With hefty HIPAA fines on the line, protecting sensitive patient information isn’t a joke. The Omnibus rule, which was enacted in 2013, requires both the healthcare provider and any vendor who comes in contact with electronic protected health information (ePHI) to be HIPAA compliant. That means as an IT service provider you could be on the hook if something were to happen to one of your customers.
To ensure that you and your customers are compliant with today’s industry standards, take a look at these common HIPAA violations that you might have overlooked.
While every business (even healthcare providers) likes good reviews, testimonials are something that might be putting your SMB customer at risk! Unless the SMB has signed authorization from the patient to post the testimonial, it could result in a $25,000 HIPAA fine. While a patient may happily give a testimonial based on the excellent service they have received at, for example, your customer’s physical therapy office, their name, photo, and the testimonial itself cannot be published on the company website without proper written consent because it violates the individual’s PHI.
This includes anything an SMB’s employees publish on their social media as well, including pictures of procedures, patient stories, or even a picture with a patient’s chart in the background—all which can land your customer with a hefty fine. Of course, this isn’t limited to digital PHI being discussed. Any communication about patients with coworkers or family members could put the organization at risk.
Lost or stolen devices
As an MSP, it’s your job to ensure that all devices on a customer’s network are protected, including tablets, phones, and laptops—especially if they’re used to access ePHI. To eliminate security issues pertaining to ePHI, encourage your SMB customers to adopt a secure email and text messaging solution that allows them to send encrypted messages when communicating about patients.
When checking in with your SMB clients, ensure that you’re protecting all devices that are accessing the network. After all, it only takes one lost, stolen, or compromised device for your client to be breached. Recently, a Dallas hospital had to pay a $3.2 million HIPAA fine after an unencrypted and non-password-protected BlackBerry and laptop went missing. This jeopardized the ePHI of 6,200 individuals. While the Dallas hospital paid the cost of this breach, the IT provider could have been held liable as well.

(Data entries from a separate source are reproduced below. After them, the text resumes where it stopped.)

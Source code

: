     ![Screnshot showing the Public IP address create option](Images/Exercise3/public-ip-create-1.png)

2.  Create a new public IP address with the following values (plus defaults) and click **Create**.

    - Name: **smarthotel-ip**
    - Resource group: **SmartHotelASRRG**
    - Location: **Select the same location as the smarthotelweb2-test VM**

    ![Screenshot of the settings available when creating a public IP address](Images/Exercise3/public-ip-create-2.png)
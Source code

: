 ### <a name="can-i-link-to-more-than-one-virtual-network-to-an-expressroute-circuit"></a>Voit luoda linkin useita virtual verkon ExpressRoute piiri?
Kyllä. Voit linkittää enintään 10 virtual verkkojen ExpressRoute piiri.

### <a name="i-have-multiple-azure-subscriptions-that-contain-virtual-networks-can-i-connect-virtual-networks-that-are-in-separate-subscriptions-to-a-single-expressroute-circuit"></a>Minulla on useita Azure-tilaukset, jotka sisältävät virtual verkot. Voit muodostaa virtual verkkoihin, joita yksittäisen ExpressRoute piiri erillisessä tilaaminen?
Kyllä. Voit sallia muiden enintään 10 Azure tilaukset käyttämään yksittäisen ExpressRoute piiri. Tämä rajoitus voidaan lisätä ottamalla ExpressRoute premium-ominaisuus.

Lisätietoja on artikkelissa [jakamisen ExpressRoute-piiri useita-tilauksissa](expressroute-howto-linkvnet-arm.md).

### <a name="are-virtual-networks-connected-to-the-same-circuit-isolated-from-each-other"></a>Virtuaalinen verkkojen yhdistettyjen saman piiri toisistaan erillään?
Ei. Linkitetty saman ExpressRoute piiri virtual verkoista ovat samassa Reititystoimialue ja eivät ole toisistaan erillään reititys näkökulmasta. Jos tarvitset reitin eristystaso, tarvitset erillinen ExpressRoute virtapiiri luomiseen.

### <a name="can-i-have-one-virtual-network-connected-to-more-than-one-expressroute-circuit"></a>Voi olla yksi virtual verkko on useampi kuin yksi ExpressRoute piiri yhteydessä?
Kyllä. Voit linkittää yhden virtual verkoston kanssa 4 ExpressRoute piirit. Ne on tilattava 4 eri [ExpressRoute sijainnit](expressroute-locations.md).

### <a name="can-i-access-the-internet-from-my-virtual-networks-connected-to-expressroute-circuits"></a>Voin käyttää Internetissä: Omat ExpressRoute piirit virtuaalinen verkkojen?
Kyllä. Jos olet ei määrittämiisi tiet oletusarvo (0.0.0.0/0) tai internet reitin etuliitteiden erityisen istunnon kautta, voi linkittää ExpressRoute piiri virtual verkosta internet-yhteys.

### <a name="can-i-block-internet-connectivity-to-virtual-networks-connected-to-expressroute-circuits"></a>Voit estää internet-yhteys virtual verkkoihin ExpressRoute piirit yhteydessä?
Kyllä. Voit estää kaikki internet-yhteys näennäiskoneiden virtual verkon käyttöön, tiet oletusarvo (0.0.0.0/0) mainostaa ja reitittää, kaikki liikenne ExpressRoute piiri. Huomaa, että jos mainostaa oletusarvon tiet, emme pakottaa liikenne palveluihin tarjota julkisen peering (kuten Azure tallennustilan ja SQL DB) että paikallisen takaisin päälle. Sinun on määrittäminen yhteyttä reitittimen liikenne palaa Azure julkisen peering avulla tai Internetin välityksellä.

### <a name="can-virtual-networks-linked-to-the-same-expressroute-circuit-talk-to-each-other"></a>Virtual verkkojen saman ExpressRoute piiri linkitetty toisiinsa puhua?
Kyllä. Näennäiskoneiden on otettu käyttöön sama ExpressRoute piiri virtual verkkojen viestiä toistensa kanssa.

One example of an IT provider being held liable happened last year when Catholic Health Care Services (CHCS), a management and IT service provider, had to pay a $650,000 fine for a HIPAA breach. After an investigation to see where the breach originated, the federal health authorities determined that an unencrypted, non-password-protected iPhone was the root cause.
Inadequate cybersecurity measures
Are you putting the right security measures in place for you SMB customers? Failure to implement the correct security procedures and measures to mitigate a cybersecurity attack can put both you and your SMB customer at risk for violating HIPAA compliance. In fact, a phishing attack that granted access to ePHI of more than 3,200 patients recently led to a $400,000 HIPAA fine, and the affected healthcare network must now adhere to a corrective action plan.
While the healthcare vertical can be profitable for your MSP, failure to safeguard healthcare records against security risks can be costly. Recently, CardioNet, a wireless healthcare service provider, was fined $2.5 million for failing to implement security procedures designed to “prevent, detect, contain, and correct security violations,” according to the Office of Civil Rights (OCR). The company manufactures wireless devices that provide cardiac monitoring and analysis, and the breach of 1,300 patient records was traced back to a stolen laptop—without encrypted records.
HIPAA compliance isn’t a joke, and the OCR is cracking down on violations. Protecting ePHI is extremely important, and your MSP could be held liable if HIPAA regulations are violated. So it’s well worth reviewing these types of violations with your customers in the healthcare industry to make sure they and their staff all fully understand the rules—and the potential consequences for being too lax about them.